## Records for processing
# # # # # # #

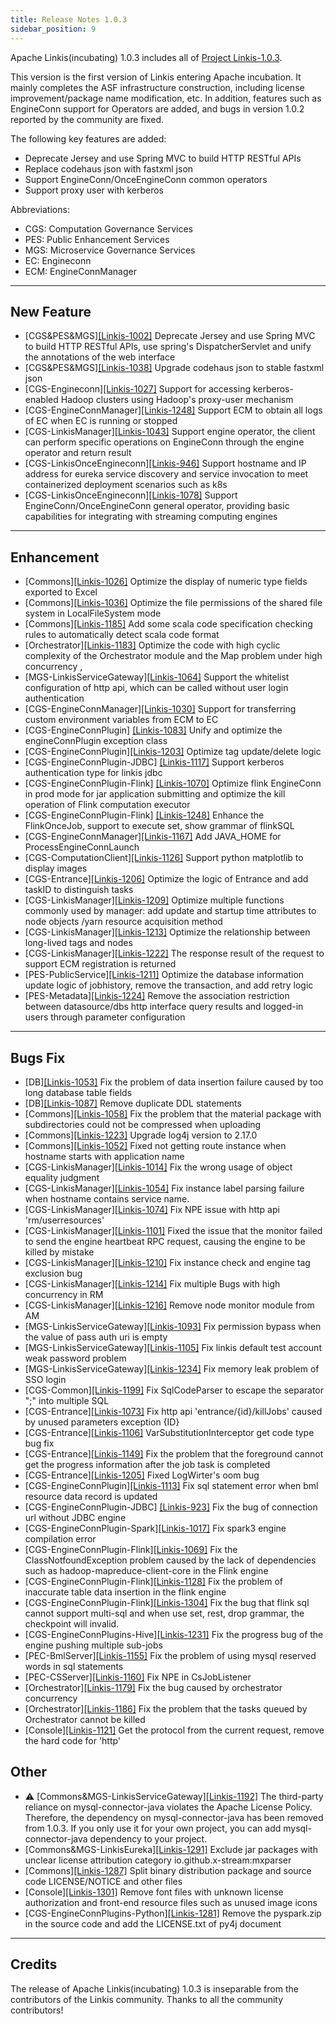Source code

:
 ```yaml
---
title: Release Notes 1.0.3
sidebar_position: 9
--- 
```


Apache Linkis(incubating) 1.0.3 includes all of [Project Linkis-1.0.3](https://github.com/apache/incubator-linkis/projects/13).

This version is the first version of Linkis entering Apache incubation. It mainly completes the ASF infrastructure construction, including license improvement/package name modification, etc. In addition, features such as EngineConn support for Operators are added, and bugs in version 1.0.2 reported by the community are fixed.

The following key features are added:

* Deprecate Jersey and use Spring MVC to build HTTP RESTful APIs
* Replace codehaus json with fastxml json
* Support EngineConn/OnceEngineConn common operators
* Support proxy user with kerberos

Abbreviations:

- CGS: Computation Governance Services
- PES: Public Enhancement Services
- MGS: Microservice Governance Services
- EC: Engineconn
- ECM: EngineConnManager

---

## New Feature

* \[CGS&PES&MGS][[Linkis-1002]](https://github.com/apache/incubator-linkis/pull/1002) Deprecate Jersey and use Spring MVC to build HTTP RESTful APIs, use spring's DispatcherServlet and unify the annotations of the web interface
* \[CGS&PES&MGS][[Linkis-1038]](https://github.com/apache/incubator-linkis/pull/1038) Upgrade codehaus json to stable fastxml json
* \[CGS-Engineconn][[Linkis-1027]](https://github.com/apache/incubator-linkis/pull/1027) Support for accessing kerberos-enabled Hadoop clusters using Hadoop's proxy-user mechanism
* \[CGS-EngineConnManager][[Linkis-1248]](https://github.com/apache/incubator-linkis/pull/1248) Support ECM to obtain all logs of EC when EC is running or stopped
* \[CGS-LinkisManager][[Linkis-1043]](https://github.com/apache/incubator-linkis/pull/1043) Support engine operator, the client can perform specific operations on EngineConn through the engine operator and return result
* \[CGS-LinkisOnceEngineconn][[Linkis-946]](https://github.com/apache/incubator-linkis/pull/946) Support hostname and IP address for eureka service discovery and service invocation to meet containerized deployment scenarios such as k8s
* \[CGS-LinkisOnceEngineconn][[Linkis-1078]](https://github.com/apache/incubator-linkis/pull/1078) Support EngineConn/OnceEngineConn general operator, providing basic capabilities for integrating with streaming computing engines

---

## Enhancement

* \[Commons][[Linkis-1026]](https://github.com/apache/incubator-linkis/pull/1026) Optimize the display of numeric type fields exported to Excel
* \[Commons][[Linkis-1036]](https://github.com/apache/incubator-linkis/pull/1036) Optimize the file permissions of the shared file system in LocalFileSystem mode
* \[Commons][[Linkis-1185]](https://github.com/apache/incubator-linkis/pull/1185) Add some scala code specification checking rules to automatically detect scala code format
* \[Orchestrator][[Linkis-1183]](https://github.com/apache/incubator-linkis/pull/1183) Optimize the code with high cyclic complexity of the Orchestrator module and the Map problem under high concurrency ,
* \[MGS-LinkisServiceGateway][[Linkis-1064]](https://github.com/apache/incubator-linkis/pull/1064) Support the whitelist configuration of http api, which can be called without user login authentication
* \[CGS-EngineConnManager][[Linkis-1030]](https://github.com/apache/incubator-linkis/pull/1030) Support for transferring custom environment variables from ECM to EC
* \[CGS-EngineConnPlugin] [[Linkis-1083]](https://github.com/apache/incubator-linkis/pull/1083) Unify and optimize the engineConnPlugin exception class
* \[CGS-EngineConnPlugin][[Linkis-1203]](https://github.com/apache/incubator-linkis/pull/1203) Optimize tag update/delete logic
* \[CGS-EngineConnPlugin-JDBC] [[Linkis-1117]](https://github.com/apache/incubator-linkis/pull/1117) Support kerberos authentication type for linkis jdbc
* \[CGS-EngineConnPlugin-Flink] [[Linkis-1070]](https://github.com/apache/incubator-linkis/pull/1070) Optimize flink EngineConn in prod mode for jar application submitting and optimize the kill operation of Flink computation executor
* \[CGS-EngineConnPlugin-Flink] [[Linkis-1248]](https://github.com/apache/incubator-linkis/pull/1248) Enhance the FlinkOnceJob, support to execute set, show grammar of flinkSQL
* \[CGS-EngineConnManager][[Linkis-1167]](https://github.com/apache/incubator-linkis/pull/1167) Add JAVA_HOME for ProcessEngineConnLaunch
* \[CGS-ComputationClient][[Linkis-1126]](https://github.com/apache/incubator-linkis/pull/1126) Support python matplotlib to display images
* \[CGS-Entrance][[Linkis-1206]](https://github.com/apache/incubator-linkis/pull/1206) Optimize the logic of Entrance and add taskID to distinguish tasks
* \[CGS-LinkisManager][[Linkis-1209]](https://github.com/apache/incubator-linkis/pull/1209) Optimize multiple functions commonly used by manager: add update and startup time attributes to node objects /yarn resource acquisition method
* \[CGS-LinkisManager][[Linkis-1213]](https://github.com/apache/incubator-linkis/pull/1213) Optimize the relationship between long-lived tags and nodes
* \[CGS-LinkisManager][[Linkis-1222]](https://github.com/apache/incubator-linkis/pull/1222) The response result of the request to support ECM registration is returned
* \[PES-PublicService][[Linkis-1211]](https://github.com/apache/incubator-linkis/pull/1211) Optimize the database information update logic of jobhistory, remove the transaction, and add retry logic
* \[PES-Metadata][[Linkis-1224]](https://github.com/apache/incubator-linkis/pull/1224) Remove the association restriction between datasource/dbs http interface query results and logged-in users through parameter configuration

---

## Bugs Fix

* \[DB][[Linkis-1053]](https://github.com/apache/incubator-linkis/pull/1053) Fix the problem of data insertion failure caused by too long database table fields
* \[DB][[Linkis-1087]](https://github.com/apache/incubator-linkis/pull/1087) Remove duplicate DDL statements
* \[Commons][[Linkis-1058]](https://github.com/apache/incubator-linkis/pull/1058) Fix the problem that the material package with subdirectories could not be compressed when uploading
* \[Commons][[Linkis-1223]](https://github.com/apache/incubator-linkis/pull/1223) Upgrade log4j version to 2.17.0
* \[Commons][[Linkis-1052]](https://github.com/apache/incubator-linkis/pull/1052) Fixed not getting route instance when hostname starts with application name
* \[CGS-LinkisManager][[Linkis-1014]](https://github.com/apache/incubator-linkis/pull/1014) Fix the wrong usage of object equality judgment
* \[CGS-LinkisManager][[Linkis-1054]](https://github.com/apache/incubator-linkis/pull/1054) Fix instance label parsing failure when hostname contains service name.
* \[CGS-LinkisManager][[Linkis-1074]](https://github.com/apache/incubator-linkis/pull/1074) Fix NPE issue with http api 'rm/userresources'
* \[CGS-LinkisManager][[Linkis-1101]](https://github.com/apache/incubator-linkis/pull/1101) Fixed the issue that the monitor failed to send the engine heartbeat RPC request, causing the engine to be killed by mistake
* \[CGS-LinkisManager][[Linkis-1210]](https://github.com/apache/incubator-linkis/pull/1210) Fix instance check and engine tag exclusion bug
* \[CGS-LinkisManager][[Linkis-1214]](https://github.com/apache/incubator-linkis/pull/1214) Fix multiple Bugs with high concurrency in RM
* \[CGS-LinkisManager][[Linkis-1216]](https://github.com/apache/incubator-linkis/pull/1216) Remove node monitor module from AM
* \[MGS-LinkisServiceGateway][[Linkis-1093]](https://github.com/apache/incubator-linkis/pull/1093) Fix permission bypass when the value of pass auth uri is empty
* \[MGS-LinkisServiceGateway][[Linkis-1105]](https://github.com/apache/incubator-linkis/pull/1105) Fix linkis default test account weak password problem
* \[MGS-LinkisServiceGateway][[Linkis-1234]](https://github.com/apache/incubator-linkis/pull/1234) Fix memory leak problem of SSO login
* \[CGS-Common][[Linkis-1199]](https://github.com/apache/incubator-linkis/pull/1199) Fix SqlCodeParser to escape the separator ";" into multiple SQL
* \[CGS-Entrance][[Linkis-1073]](https://github.com/apache/incubator-linkis/pull/1073) Fix http api 'entrance/{id}/killJobs' caused by unused parameters exception {ID}
* \[CGS-Entrance][[Linkis-1106]](https://github.com/apache/incubator-linkis/pull/1106) VarSubstitutionInterceptor get code type bug fix
* \[CGS-Entrance][[Linkis-1149]](https://github.com/apache/incubator-linkis/pull/1149) Fix the problem that the foreground cannot get the progress information after the job task is completed
* \[CGS-Entrance][[Linkis-1205]](https://github.com/apache/incubator-linkis/pull/1205) Fixed LogWirter's oom bug
* \[CGS-EngineConnPlugin][[Linkis-1113]](https://github.com/apache/incubator-linkis/pull/1113) Fix sql statement error when bml resource data record is updated
* \[CGS-EngineConnPlugin-JDBC] [[Linkis-923]](https://github.com/apache/incubator-linkis/pull/923) Fix the bug of connection url without JDBC engine
* \[CGS-EngineConnPlugin-Spark][[Linkis-1017]](https://github.com/apache/incubator-linkis/pull/1017) Fix spark3 engine compilation error
* \[CGS-EngineConnPlugin-Flink][[Linkis-1069]](https://github.com/apache/incubator-linkis/pull/1069) Fix the ClassNotfoundException problem caused by the lack of dependencies such as hadoop-mapreduce-client-core in the Flink engine
* \[CGS-EngineConnPlugin-Flink][[Linkis-1128]](https://github.com/apache/incubator-linkis/pull/1129) Fix the problem of inaccurate table data insertion in the flink engine
* \[CGS-EngineConnPlugin-Flink][[Linkis-1304]](https://github.com/apache/incubator-linkis/pull/1304) Fix the bug that flink sql cannot support multi-sql and when use set, rest, drop grammar, the checkpoint will invalid.
* \[CGS-EngineConnPlugins-Hive][[Linkis-1231]](https://github.com/apache/incubator-linkis/pull/1231) Fix the progress bug of the engine pushing multiple sub-jobs
* \[PEC-BmlServer][[Linkis-1155]](https://github.com/apache/incubator-linkis/pull/1155) Fix the problem of using mysql reserved words in sql statements
* \[PEC-CSServer][[Linkis-1160]](https://github.com/apache/incubator-linkis/pull/1160) Fix NPE in CsJobListener
* \[Orchestrator][[Linkis-1179]](https://github.com/apache/incubator-linkis/pull/1179) Fix the bug caused by orchestrator concurrency
* \[Orchestrator][[Linkis-1186]](https://github.com/apache/incubator-linkis/pull/1186) Fix the problem that the tasks queued by Orchestrator cannot be killed
* \[Console][[Linkis-1121]](https://github.com/apache/incubator-linkis/pull/1121) Get the protocol from the current request, remove the hard code for 'http'

## Other

* ⚠ \[Commons&MGS-LinkisServiceGateway][[Linkis-1192]](https://github.com/apache/incubator-linkis/pull/1092) The third-party reliance on mysql-connector-java violates the Apache License Policy. Therefore, the dependency on mysql-connector-java has been removed from 1.0.3. If you only use it for your own project, you can add mysql-connector-java dependency to your project.
* \[Commons&MGS-LinkisEureka][[Linkis-1291]](https://github.com/apache/incubator-linkis/pull/1291) Exclude jar packages with unclear license attribution category io.github.x-stream:mxparser
* \[Commons][[Linkis-1287]](https://github.com/apache/incubator-linkis/pull/1287) Split binary distribution package and source code LICENSE/NOTICE and other files
* \[Console][[Linkis-1301]](https://github.com/apache/incubator-linkis/pull/1301) Remove font files with unknown license authorization and front-end resource files such as unused image icons
* \[CGS-EngineConnPlugins-Python][[Linkis-1281]](https://github.com/apache/incubator-linkis/pull/1281) Remove the pyspark.zip in the source code and add the LICENSE.txt of py4j document

---------

## Credits

The release of Apache Linkis(incubating) 1.0.3 is inseparable from the contributors of the Linkis community. Thanks to all the community contributors!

# # # # # # #

## Problem statement
If the word "Services" is on a line above, return that line.

## Completed exercise
- CGS: Computation Governance Services
- PES: Public Enhancement Services
- MGS: Microservice Governance Services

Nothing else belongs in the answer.